- TASK BRIEF -
Find how many lines of the following entries contain "still". Reply with the number alone.

Rendered images with source text
######

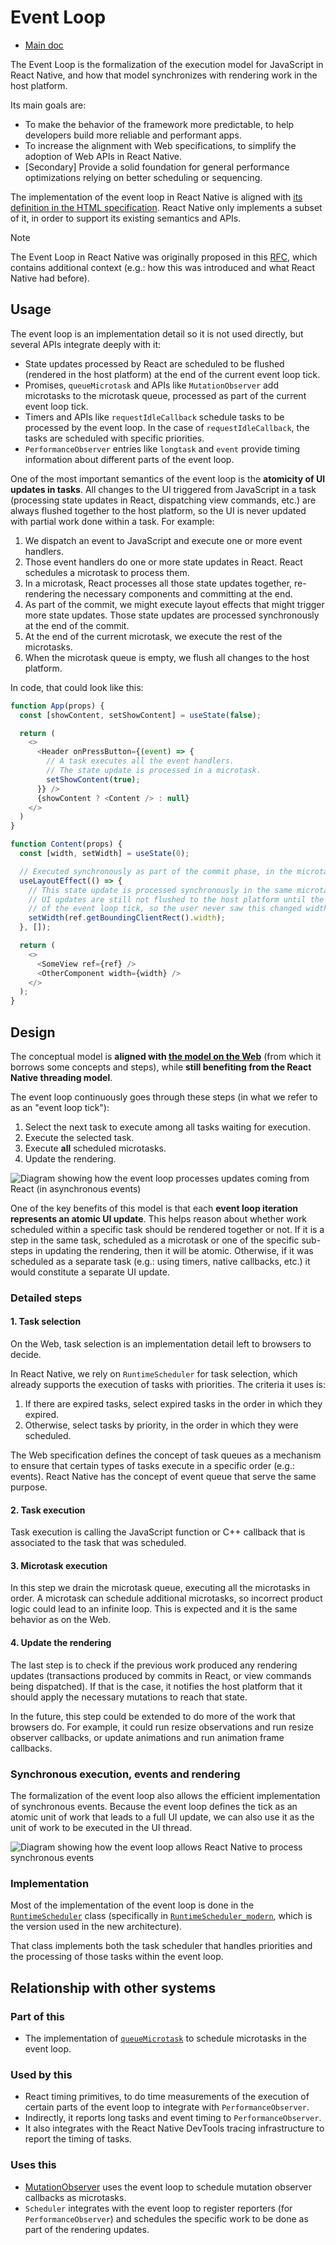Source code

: # Event Loop

* [Main doc](../__docs__/README.md)

The Event Loop is the formalization of the execution model for JavaScript in React Native, and how that model synchronizes with rendering work in the host platform.

Its main goals are:
- To make the behavior of the framework more predictable, to help developers build more reliable and performant apps.
- To increase the alignment with Web specifications, to simplify the adoption of Web APIs in React Native.
- [Secondary] Provide a solid foundation for general performance optimizations relying on better scheduling or sequencing.

The implementation of the event loop in React Native is aligned with [its definition in the HTML specification](https://html.spec.whatwg.org/multipage/webappapis.html#event-loop-processing-model). React Native only implements a subset of it, in order to support its existing semantics and APIs.

> [!NOTE]
> The Event Loop in React Native was originally proposed in this [RFC](https://github.com/react-native-community/discussions-and-proposals/blob/main/proposals/0744-well-defined-event-loop.md), which contains additional context (e.g.: how this was introduced and what React Native had before).

## Usage

The event loop is an implementation detail so it is not used directly, but several APIs integrate deeply with it:
- State updates processed by React are scheduled to be flushed (rendered in the host platform) at the end of the current event loop tick.
- Promises, `queueMicrotask` and APIs like `MutationObserver` add microtasks to the microtask queue, processed as part of the current event loop tick.
- Timers and APIs like `requestIdleCallback` schedule tasks to be processed by the event loop. In the case of `requestIdleCallback`, the tasks are scheduled with specific priorities.
- `PerformanceObserver` entries like `longtask` and `event` provide timing information about different parts of the event loop.

One of the most important semantics of the event loop is the **atomicity of UI updates in tasks**. All changes to the UI triggered from JavaScript in a task (processing state updates in React, dispatching view commands, etc.) are always flushed together to the host platform, so the UI is never updated with partial work done within a task. For example:
1. We dispatch an event to JavaScript and execute one or more event handlers.
2. Those event handlers do one or more state updates in React. React schedules a microtask to process them.
3. In a microtask, React processes all those state updates together, re-rendering the necessary components and committing at the end.
4. As part of the commit, we might execute layout effects that might trigger more state updates. Those state updates are processed synchronously at the end of the commit.
5. At the end of the current microtask, we execute the rest of the microtasks.
6. When the microtask queue is empty, we flush all changes to the host platform.

In code, that could look like this:

```javascript
function App(props) {
  const [showContent, setShowContent] = useState(false);

  return (
    <>
      <Header onPressButton={(event) => {
        // A task executes all the event handlers.
        // The state update is processed in a microtask.
        setShowContent(true);
      }} />
      {showContent ? <Content /> : null}
    </>
  )
}

function Content(props) {
  const [width, setWidth] = useState(0);

  // Executed synchronously as part of the commit phase, in the microtask.
  useLayoutEffect(() => {
    // This state update is processed synchronously in the same microtask.
    // UI updates are still not flushed to the host platform until the end
    // of the event loop tick, so the user never saw this changed widths.
    setWidth(ref.getBoundingClientRect().width);
  }, []);

  return (
    <>
      <SomeView ref={ref} />
      <OtherComponent width={width} />
    </>
  );
}
```

## Design

The conceptual model is **aligned with [the model on the Web](https://html.spec.whatwg.org/multipage/webappapis.html#event-loop-processing-model)** (from which it borrows some concepts and steps), while **still benefiting from the React Native threading model**.

The event loop continuously goes through these steps (in what we refer to as an "event loop tick"):
1. Select the next task to execute among all tasks waiting for execution.
2. Execute the selected task.
3. Execute **all** scheduled microtasks.
4. Update the rendering.

![Diagram showing how the event loop processes updates coming from React (in asynchronous events)](./event-loop-async-task.excalidraw.svg)

One of the key benefits of this model is that each **event loop iteration represents an atomic UI update**. This helps reason about whether work scheduled within a specific task should be rendered together or not. If it is a step in the same task, scheduled as a microtask or one of the specific sub-steps in updating the rendering, then it will be atomic. Otherwise, if it was scheduled as a separate task (e.g.: using timers, native callbacks, etc.) it would constitute a separate UI update.

### Detailed steps

#### 1. Task selection

On the Web, task selection is an implementation detail left to browsers to decide.

In React Native, we rely on `RuntimeScheduler` for task selection, which already supports the execution of tasks with priorities. The criteria it uses is:
1. If there are expired tasks, select expired tasks in the order in which they expired.
2. Otherwise, select tasks by priority, in the order in which they were scheduled.

The Web specification defines the concept of task queues as a mechanism to ensure that certain types of tasks execute in a specific order (e.g.: events). React Native has the concept of event queue that serve the same purpose.

#### 2. Task execution

Task execution is calling the JavaScript function or C++ callback that is associated to the task that was scheduled.

#### 3. Microtask execution

In this step we drain the microtask queue, executing all the microtasks in order. A microtask can schedule additional microtasks, so incorrect product logic could lead to an infinite loop. This is expected and it is the same behavior as on the Web.

#### 4. Update the rendering

The last step is to check if the previous work produced any rendering updates (transactions produced by commits in React, or view commands being dispatched). If that is the case, it notifies the host platform that it should apply the necessary mutations to reach that state.

In the future, this step could be extended to do more of the work that browsers do. For example, it could run resize observations and run resize observer callbacks, or update animations and run animation frame callbacks.

### Synchronous execution, events and rendering

The formalization of the event loop also allows the efficient implementation of synchronous events. Because the event loop defines the tick as an atomic unit of work that leads to a full UI update, we can also use it as the unit of work to be executed in the UI thread.

![Diagram showing how the event loop allows React Native to process synchronous events](./event-loop-sync-task.excalidraw.svg)

### Implementation

Most of the implementation of the event loop is done in the [`RuntimeScheduler`](../RuntimeScheduler.h) class (specifically in [`RuntimeScheduler_modern`](../RuntimeScheduler_Modern.h), which is the version used in the new architecture).

That class implements both the task scheduler that handles priorities and the processing of those tasks within the event loop.

## Relationship with other systems

### Part of this

- The implementation of [`queueMicrotask`](../../../nativemodule/microtasks/__docs__/README.md) to schedule microtasks in the event loop.

### Used by this

- React timing primitives, to do time measurements of the execution of certain parts of the event loop to integrate with `PerformanceObserver`.
- Indirectly, it reports long tasks and event timing to `PerformanceObserver`.
- It also integrates with the React Native DevTools tracing infrastructure to report the timing of tasks.

### Uses this

- [MutationObserver](../../../../../src/private/webapis/mutationobserver/__docs__/README.md) uses the event loop to schedule mutation observer callbacks as microtasks.
- `Scheduler` integrates with the event loop to register reporters (for `PerformanceObserver`) and schedules the specific work to be done as part of the rendering updates.

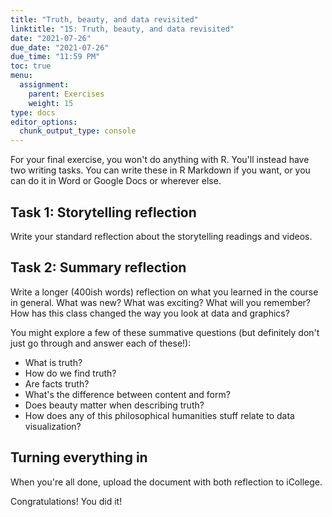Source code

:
 ```yaml
---
title: "Truth, beauty, and data revisited"
linktitle: "15: Truth, beauty, and data revisited"
date: "2021-07-26"
due_date: "2021-07-26"
due_time: "11:59 PM"
toc: true
menu:
  assignment:
    parent: Exercises
    weight: 15
type: docs
editor_options: 
  chunk_output_type: console
---
```


For your final exercise, you won't do anything with R. You'll instead have two writing tasks. You can write these in R Markdown if you want, or you can do it in Word or Google Docs or wherever else. 

## Task 1: Storytelling reflection

Write your standard reflection about the storytelling readings and videos.


## Task 2: Summary reflection

Write a longer (400ish words) reflection on what you learned in the course in general. What was new? What was exciting? What will you remember? How has this class changed the way you look at data and graphics?

You might explore a few of these summative questions (but definitely don't just go through and answer each of these!):

- What is truth?
- How do we find truth?
- Are facts truth?
- What's the difference between content and form?
- Does beauty matter when describing truth?
- How does any of this philosophical humanities stuff relate to data visualization?

## Turning everything in

When you're all done, upload the document with both reflection to iCollege.

Congratulations! You did it!
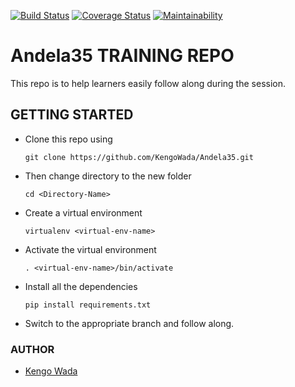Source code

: [![Build Status](https://travis-ci.com/llwasampijja/Andela35.svg?branch=deploy)](https://travis-ci.com/llwasampijja/Andela35)  [![Coverage Status](https://coveralls.io/repos/github/llwasampijja/Andela35/badge.svg?branch=deploy)](https://coveralls.io/github/llwasampijja/Andela35?branch=deploy)  [![Maintainability](https://api.codeclimate.com/v1/badges/a142ad9cf8f692bdf185/maintainability)](https://codeclimate.com/github/llwasampijja/Andela35/maintainability)


# Andela35 TRAINING REPO
This repo is to help learners easily follow along during the session.

## GETTING STARTED
* Clone this repo using 

  ```git clone https://github.com/KengoWada/Andela35.git```

* Then change directory to the new folder 
  
  ```cd <Directory-Name> ```

* Create a virtual environment 
  
  ```virtualenv <virtual-env-name>```

* Activate the virtual environment 

  ```. <virtual-env-name>/bin/activate```

* Install all the dependencies 
  
  ```pip install requirements.txt```

* Switch to the appropriate branch and follow along.

### AUTHOR 
* [Kengo Wada](https://github.com/KengoWada)
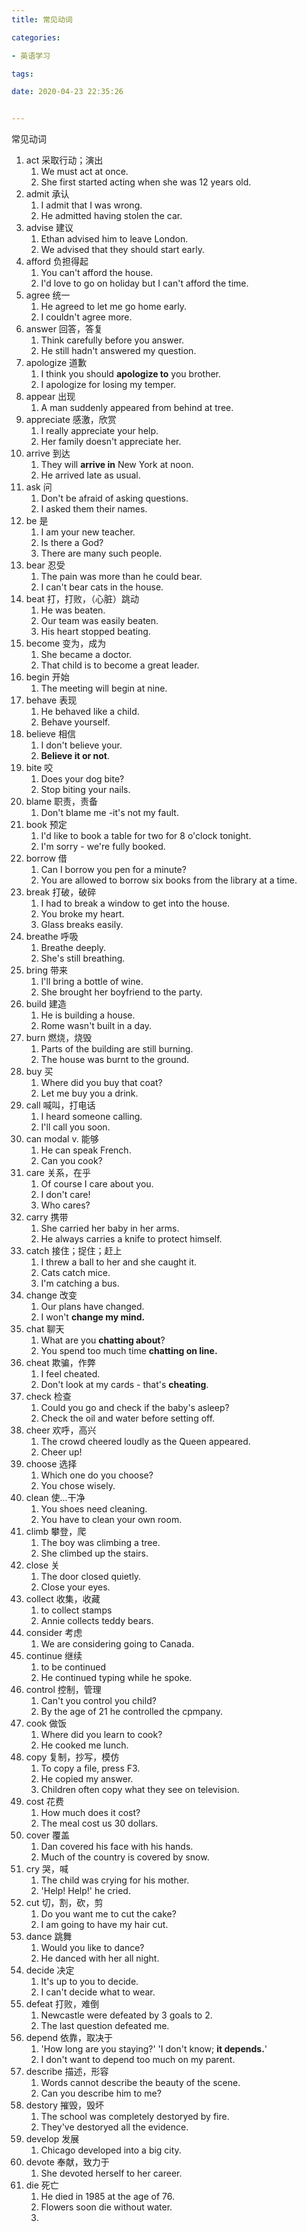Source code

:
 ```yaml
---
title: 常见动词

categories: 

- 英语学习

tags: 

date: 2020-04-23 22:35:26


---
```


常见动词

<!-- more -->

1. act 采取行动；演出
   1. We must act at once.
   2. She first started acting when she was 12 years old.
2. admit 承认
   1. I admit that I was wrong.
   2. He admitted having stolen the car.
3. advise 建议
   1. Ethan advised him to leave London.
   2. We advised that they should start early.
4. afford 负担得起
   1. You can't afford the house.
   2. I'd love to go on holiday but I can't afford the time.
5. agree 统一
   1. He agreed to let me go home early.
   2. I couldn't agree more.
6. answer 回答，答复
   1. Think carefully before you answer.
   2. He still hadn't answered my question.
7. apologize 道歉
   1. I think you should **apologize to** you brother.
   2. I apologize for losing my temper.
8. appear 出现
   1. A man suddenly appeared from behind at tree.
9. appreciate 感激，欣赏
   1. I really appreciate your help.
   2. Her family doesn't appreciate her.
10. arrive 到达
    1. They will **arrive in** New York at noon.
    2. He arrived late as usual.
11. ask 问
    1. Don't be afraid of asking questions.
    2. I asked them their names.
12. be 是
    1. I am your new teacher.
    2. Is there a God?
    3. There are many such people.
13. bear 忍受
    1. The pain was more than he could bear.
    2. I can't bear cats in the house.
14. beat 打，打败，（心脏）跳动
    1. He was beaten.
    2. Our team was easily beaten.
    3. His heart stopped beating.
15. become 变为，成为
    1. She became a doctor.
    2. That child is to become a great leader.
16. begin 开始
    1. The meeting will begin at nine.
17. behave 表现
    1. He behaved like a child.
    2. Behave yourself.
18. believe 相信
    1. I don't believe your.
    2. **Believe it or not**.
19. bite 咬
    1. Does your dog bite?
    2. Stop biting your nails.
20. blame 职责，责备
    1. Don't blame me  -it's not my fault.
21. book 预定
    1. I'd like to book a table for two for 8 o'clock tonight.
    2. I'm sorry - we're fully booked.
22. borrow 借
    1. Can I borrow you pen for a minute?
    2. You are allowed to borrow six books from the library at a time.
23. break 打破，破碎
    1. I had to break a window to get into the house.
    2. You broke my heart.
    3. Glass breaks easily.
24. breathe 呼吸
    1. Breathe deeply.
    2. She's still breathing.
25. bring 带来
    1. I'll bring a bottle of wine.
    2. She brought her boyfriend to the party.
26. build 建造
    1. He is building a house.
    2. Rome wasn't built in a day.
27. burn 燃烧，烧毁
    1. Parts of the building are still burning.
    2. The house was burnt to the ground.
28. buy 买
    1. Where did you buy that coat?
    2. Let me buy you a drink.
29. call 喊叫，打电话
    1. I heard someone calling.
    2. I'll call you soon.
30. can modal v. 能够
    1. He can speak French.
    2. Can you cook?
31. care 关系，在乎
    1. Of course I care about you.
    2. I don't care!
    3. Who cares?
32. carry 携带
    1. She carried her baby in her arms.
    2. He always carries a knife to protect himself.
33. catch 接住；捉住；赶上
    1. I threw a ball to her and she caught it.
    2. Cats catch mice.
    3. I'm catching a bus.
34. change 改变
    1. Our plans have changed.
    2. I won't **change my mind.**
35. chat 聊天
    1. What are you **chatting about**?
    2. You spend too much time **chatting on line.**
36. cheat 欺骗，作弊
    1. I feel cheated.
    2. Don't look at my cards - that's **cheating**.
37. check 检查
    1. Could you go and check if the baby's asleep?
    2. Check the oil and water before setting off.
38. cheer 欢呼，高兴
    1. The crowd cheered loudly as the Queen appeared.
    2. Cheer up!
39. choose 选择
    1. Which one do you choose?
    2. You chose wisely.
40. clean 使...干净
    1. You shoes need cleaning.
    2. You have to clean your own room.
41. climb 攀登，爬
    1. The boy was climbing a tree.
    2. She climbed up the stairs.
42. close 关
    1. The door closed quietly.
    2. Close your eyes.
43. collect 收集，收藏
    1. to collect stamps
    2. Annie collects teddy bears.
44. consider 考虑
    1. We are considering going to Canada.
45. continue 继续
    1. to be continued
    2. He continued typing while he spoke.
46. control 控制，管理
    1. Can't you control you child?
    2. By the age of 21 he controlled the cpmpany.
47. cook 做饭
    1. Where did you learn to cook?
    2. He cooked me lunch.
48. copy 复制，抄写，模仿
    1. To copy a file, press F3.
    2. He copied my answer.
    3. Children often copy what they see on television.
49. cost 花费
    1. How much does it cost?
    2. The meal cost us 30 dollars.
50. cover 覆盖
    1. Dan covered his face with his hands.
    2. Much of the country is covered by snow.
51. cry 哭，喊
    1. The child was crying for his mother.
    2. 'Help! Help!' he cried.
52. cut 切，割，砍，剪
    1. Do you want me to cut the cake?
    2. I am going to have my hair cut.
53. dance 跳舞
    1. Would you like to dance?
    2. He danced with her all night.
54. decide 决定
    1. It's up to you to decide.
    2. I can't decide what to wear.
55. defeat 打败，难倒
    1. Newcastle were defeated by 3 goals to 2.
    2. The last question defeated me.
56. depend 依靠，取决于
    1. 'How long are you staying?' 'I don't know; **it depends.**'
    2. I don't want to depend too much on my parent.
57. describe 描述，形容
    1. Words cannot describe the beauty of the scene.
    2. Can you describe him to me?
58. destory 摧毁，毁坏
    1. The school was completely destoryed by fire.
    2. They've destoryed all the evidence.
59. develop 发展
    1. Chicago developed into a big city.
60. devote 奉献，致力于
    1. She devoted herself to her career.
61. die 死亡
    1. He died in 1985 at the age of 76.
    2. Flowers soon die without water.
    3.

######

- EXERCISE OUTPUT -
5